Items from a dataset
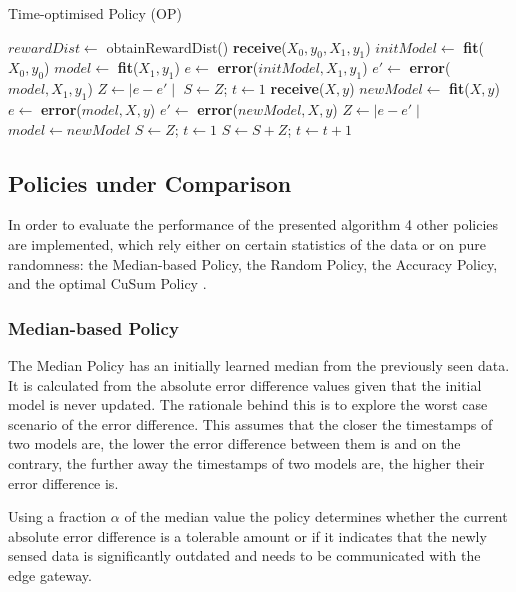 \documentclass{mpaper}
\begin{document}
\begin{algorithm}
\caption{Time-optimised Policy (OP)}\label{polOP}
\begin{algorithmic}
\State $rewardDist \gets$ obtainRewardDist() 
\State \textbf{receive}($X_0, y_0, X_1, y_1$)
\State $initModel \gets$ \textbf{fit}($X_0, y_0$)
\State $model \gets$ \textbf{fit}($X_1, y_1$)
\State $e \gets$ \textbf{error}($initModel,X_1,y_1$)
\State $e' \gets$ \textbf{error}($model,X_1,y_1$)
\State $Z \gets \mid e - e' \mid$
\State $S \gets Z$; $t \gets 1$
    \State \textbf{receive}($X, y$)
    \State $newModel \gets$ \textbf{fit}($X,y$)
    \State $e \gets$ \textbf{error}($model,X,y$)
    \State $e' \gets$ \textbf{error}($newModel,X,y$)
    \State $Z \gets \mid e - e' \mid$
        \State $model \gets newModel$ 
        \State $S \gets Z$; $t \gets 1$
    \Else
        \State $S \gets S + Z$; $t \gets t + 1$
    \EndIf
\EndWhile
\end{algorithmic}
\end{algorithm}
\newpage
\subsection{Policies under Comparison}
In order to evaluate the performance of the presented algorithm 4 other policies are implemented, which rely either on certain statistics of the data or on pure randomness: the Median-based Policy, the Random Policy, the Accuracy Policy, and the optimal CuSum Policy \cite{cusum_pierre}.

\subsubsection{Median-based Policy}
The Median Policy has an initially learned median from the previously seen data. It is calculated from the absolute error difference values given that the initial model is never updated. 
The rationale behind this is to explore the worst case scenario of the error difference. This assumes that the closer the timestamps of two models are, the lower the error difference between them is and on the contrary, the further away the timestamps of two models are, the higher their error difference is.

Using a fraction $\alpha$ of the median value the policy determines whether the current absolute error difference is a tolerable amount or if it indicates that the newly sensed data is significantly outdated and needs to be communicated with the edge gateway.
\end{document}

WHAT YOU WILL DO:
In the records above, collect each line with "absolute".

EXERCISE RESULT:
The Median Policy has an initially learned median from the previously seen data. It is calculated from the absolute error difference values given that the initial model is never updated. 
Using a fraction $\alpha$ of the median value the policy determines whether the current absolute error difference is a tolerable amount or if it indicates that the newly sensed data is significantly outdated and needs to be communicated with the edge gateway.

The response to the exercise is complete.